Chairman McKeon: Apres Moi, le Deluge | Commentary
No matter your position on the Pentagon’s choices regarding force structure, weapons and doctrine, one has to give the building some credit for attempting to face up to the current tough budgetary environment.
With the wars in Iraq and Afghanistan finally ending, a wartime budget is no longer needed and the Pentagon can no longer afford excess personnel and forces, so Defense Secretary Chuck Hagel presented the fiscal 2015 budget to Congress with a number of recommendations for cost savings this year and in subsequent years.
The tough-minded fiscal conservatives on the House Armed Services Committee said, “Thanks, but no thanks.”
The ranking Democrat, Adam Smith of Washington, accused Republicans of worsening the Pentagon budget crisis by insisting it buy weapons it has not requested.
In a recent article, Chairman Howard “Buck” McKeon agreed that the committee is requiring the Pentagon to keep a larger force than it can afford and the Pentagon and Congress will have to solve that problem next year — meaning after the California Republican has retired.
The French King Louis XV uttered the warning, “Après moi, le deluge.” It was true; the next king lost his head.
But McKeon won’t even lose his pension.
In a markup of the defense authorization bill, the committee said nyet to Pentagon proposals for savings. Not nyet, but nyet nyet nyet nyet nyet.
The old Soviets at the United Nations would have been proud.
It is not shocking that the committee rejected a new round of base closings.
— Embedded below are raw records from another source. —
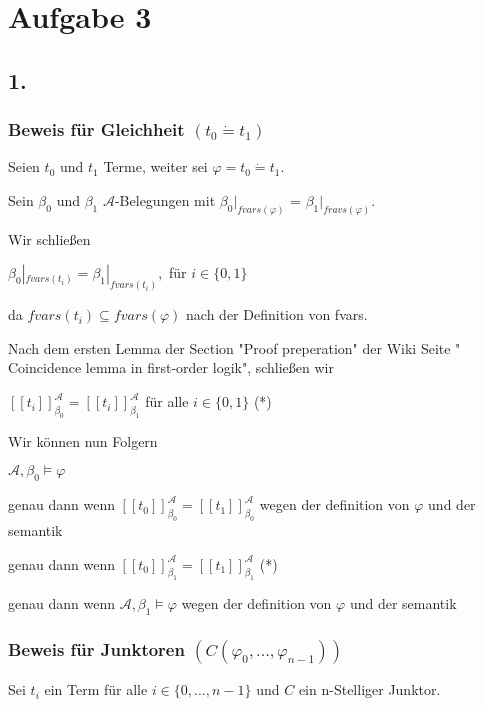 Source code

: \section*{Aufgabe 3}

\subsection*{1.}

\subsubsection*{Beweis für Gleichheit $(t_0 \dot= t_1)$}

Seien $t_0$ und $t_1$ Terme, weiter sei $\varphi = t_0 \dot= t_1$.

Sein $\beta_0$ und $\beta_1$ $\mathcal{A}$-Belegungen mit $\beta_0|_{fvars(\varphi)}$ = $\beta_1|_{fravs(\varphi)}$.

\hfill

Wir schließen

$\beta_0|_{fvars(t_i)} = \beta_1|_{fvars(t_i)},$ für $i \in \{0,1\}$ 

da $fvars(t_i) \subseteq fvars(\varphi)$ nach der Definition von fvars.

\hfill

Nach dem ersten Lemma der Section "Proof preperation" der Wiki Seite " Coincidence lemma in first-order logik",
schließen wir

$[\![ t_i ]\!]_{\beta_0}^\mathcal{A} = [\![ t_i ]\!]_{\beta_1}^\mathcal{A}$ für alle $i \in \{0,1\}$ (*)

\hfill

Wir können nun Folgern

$\mathcal{A},\beta_0 \vDash \varphi$ 

genau dann wenn $[\![ t_0 ]\!]_{\beta_0}^\mathcal{A} = [\![ t_1 ]\!]_{\beta_0}^\mathcal{A}$  wegen der definition von $\varphi$ und der semantik

genau dann wenn $[\![ t_0 ]\!]_{\beta_1}^\mathcal{A} = [\![ t_1 ]\!]_{\beta_1}^\mathcal{A}$ (*)

genau dann wenn $\mathcal{A},\beta_1 \vDash \varphi$ wegen der definition von $\varphi$ und der semantik

\subsubsection*{Beweis für Junktoren $(C(\varphi_0,...,\varphi_{n-1}))$ }

Sei $t_i$ ein Term für alle $i \in \{0,...,n-1\}$ und $C$ ein n-Stelliger Junktor.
These military bases provide jobs in districts; Congress has balked in the past and will recoil in the future.
It also is not surprising that those putative fiscal conservatives rejected proposals for savings in housing, commissary, pay and the military health care system under the rationale of “anything for the troops.”
With program after program, committee members acted to preserve jobs in their districts:
• Retire the A-10 Warthog: Rejected
• Retire a Ticonderoga class Cruiser: Rejected
• Retire half of early warning aircraft: Rejected
• Retire U-2 spy planes: Rejected
• Transfer AH-64 attack helicopters from Army National Guard to Army: Rejected
• Reduce personnel levels in the Army: Rejected
• Reduce Army National Guard: Rejected
• Delay refueling an aircraft carrier: Rejected
The motto of the committee seems to be, “We are careful guardians of the treasury — just not in our backyards.”
Meanwhile, Pentagon brass disagrees.
Gen. Martin E. Dempsey, chairman of the Joint Chiefs of Staff, recently told reporters: “We’ve got to be able to retire systems we no longer need or that can accomplish the mission in other ways. And we’ve got to be able to get rid of some excess infrastructure. We estimate that we have about 20 percent excess infrastructure in terms of bases, camps and stations.”
The chairman further pointed out that if the Pentagon’s proposed cuts are rejected, “We are going to have to raid our readiness accounts and our modernization account.”
“That’s OK,” says the committee. It is more important that funds keep flowing home than ensure our forces are ready to fight.
John Isaacs is the executive director of Council for a Livable World, a 501(c)4 nonpartisan issue advocacy organization dedicated to reducing the threat of weapons of mass destruction and advocating for a strong and sensible national security strategy.